Collected data:
↓

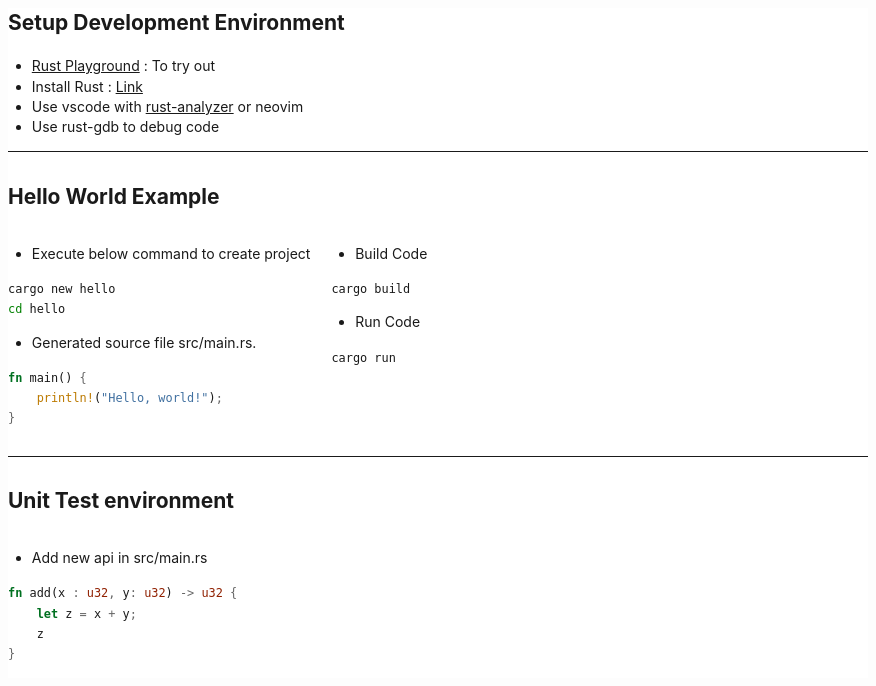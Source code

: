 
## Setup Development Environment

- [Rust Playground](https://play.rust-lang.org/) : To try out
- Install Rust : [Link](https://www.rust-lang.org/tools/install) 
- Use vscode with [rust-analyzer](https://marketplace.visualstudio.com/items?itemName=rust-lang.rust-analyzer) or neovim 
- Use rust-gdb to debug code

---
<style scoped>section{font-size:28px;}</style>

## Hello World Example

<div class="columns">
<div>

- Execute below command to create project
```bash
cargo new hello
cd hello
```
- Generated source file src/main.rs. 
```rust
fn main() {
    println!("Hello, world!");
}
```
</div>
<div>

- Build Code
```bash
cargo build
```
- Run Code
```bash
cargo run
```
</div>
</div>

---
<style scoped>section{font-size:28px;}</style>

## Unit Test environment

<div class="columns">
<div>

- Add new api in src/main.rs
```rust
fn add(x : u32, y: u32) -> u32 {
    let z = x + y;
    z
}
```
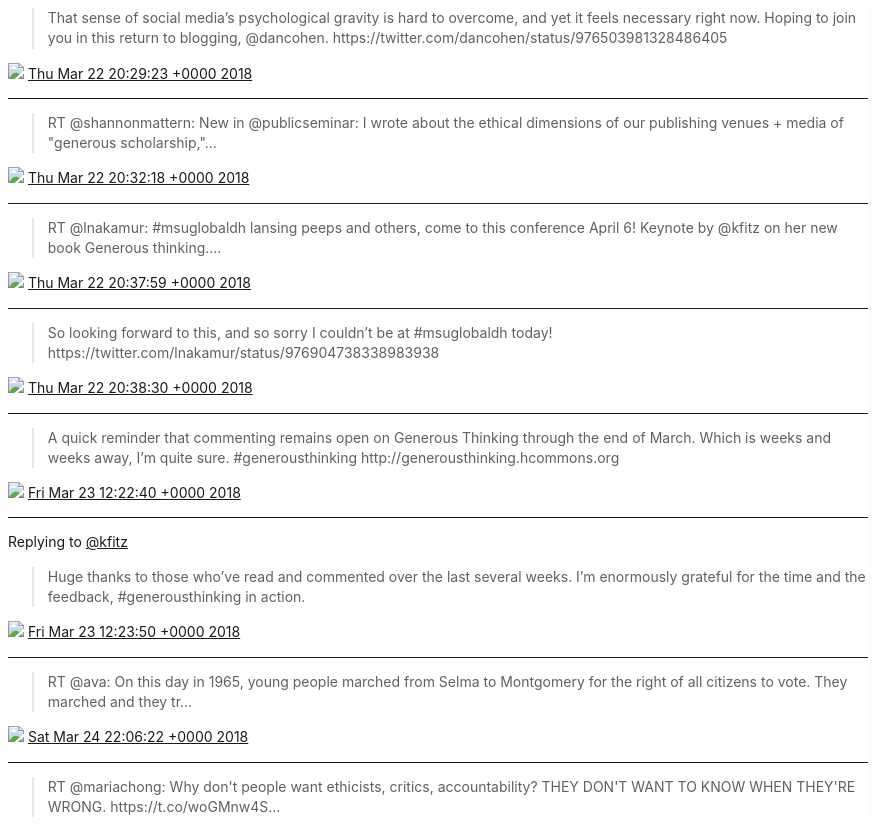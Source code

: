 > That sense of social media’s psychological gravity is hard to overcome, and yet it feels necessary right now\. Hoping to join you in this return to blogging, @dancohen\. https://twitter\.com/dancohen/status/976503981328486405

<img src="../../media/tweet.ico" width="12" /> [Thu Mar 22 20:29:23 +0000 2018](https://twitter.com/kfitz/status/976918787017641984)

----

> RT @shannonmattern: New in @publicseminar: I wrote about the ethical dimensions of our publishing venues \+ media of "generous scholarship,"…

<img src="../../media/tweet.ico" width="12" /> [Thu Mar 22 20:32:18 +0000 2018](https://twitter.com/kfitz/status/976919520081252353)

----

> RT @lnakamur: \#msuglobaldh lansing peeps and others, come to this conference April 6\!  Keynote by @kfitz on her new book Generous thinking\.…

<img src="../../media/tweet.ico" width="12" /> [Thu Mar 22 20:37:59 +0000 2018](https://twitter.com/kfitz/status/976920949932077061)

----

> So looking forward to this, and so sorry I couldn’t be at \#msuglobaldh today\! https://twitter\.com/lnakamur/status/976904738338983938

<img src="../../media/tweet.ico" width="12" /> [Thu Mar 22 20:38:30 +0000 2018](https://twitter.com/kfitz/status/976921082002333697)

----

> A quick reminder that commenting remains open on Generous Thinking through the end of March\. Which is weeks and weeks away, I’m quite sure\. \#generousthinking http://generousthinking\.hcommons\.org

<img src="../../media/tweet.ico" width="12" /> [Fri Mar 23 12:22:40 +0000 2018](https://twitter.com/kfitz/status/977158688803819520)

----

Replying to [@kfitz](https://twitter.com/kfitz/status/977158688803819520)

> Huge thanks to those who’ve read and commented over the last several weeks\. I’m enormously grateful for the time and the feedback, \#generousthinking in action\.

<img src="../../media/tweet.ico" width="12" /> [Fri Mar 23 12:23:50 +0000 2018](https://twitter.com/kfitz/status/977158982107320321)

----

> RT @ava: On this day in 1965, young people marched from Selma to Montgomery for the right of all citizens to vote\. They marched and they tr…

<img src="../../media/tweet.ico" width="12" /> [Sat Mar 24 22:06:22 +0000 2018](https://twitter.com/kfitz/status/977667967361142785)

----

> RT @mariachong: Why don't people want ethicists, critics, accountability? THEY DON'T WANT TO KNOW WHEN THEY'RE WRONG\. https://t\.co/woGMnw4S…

↑

Wherever the string "twitter" appears in a line of the records, copy that line.

SOLUTION FOR THIS PROBLEM ::
: > That sense of social media’s psychological gravity is hard to overcome, and yet it feels necessary right now\. Hoping to join you in this return to blogging, @dancohen\. https://twitter\.com/dancohen/status/976503981328486405
<img src="../../media/tweet.ico" width="12" /> [Thu Mar 22 20:29:23 +0000 2018](https://twitter.com/kfitz/status/976918787017641984)
<img src="../../media/tweet.ico" width="12" /> [Thu Mar 22 20:32:18 +0000 2018](https://twitter.com/kfitz/status/976919520081252353)
<img src="../../media/tweet.ico" width="12" /> [Thu Mar 22 20:37:59 +0000 2018](https://twitter.com/kfitz/status/976920949932077061)
> So looking forward to this, and so sorry I couldn’t be at \#msuglobaldh today\! https://twitter\.com/lnakamur/status/976904738338983938
<img src="../../media/tweet.ico" width="12" /> [Thu Mar 22 20:38:30 +0000 2018](https://twitter.com/kfitz/status/976921082002333697)
<img src="../../media/tweet.ico" width="12" /> [Fri Mar 23 12:22:40 +0000 2018](https://twitter.com/kfitz/status/977158688803819520)
Replying to [@kfitz](https://twitter.com/kfitz/status/977158688803819520)
<img src="../../media/tweet.ico" width="12" /> [Fri Mar 23 12:23:50 +0000 2018](https://twitter.com/kfitz/status/977158982107320321)
<img src="../../media/tweet.ico" width="12" /> [Sat Mar 24 22:06:22 +0000 2018](https://twitter.com/kfitz/status/977667967361142785)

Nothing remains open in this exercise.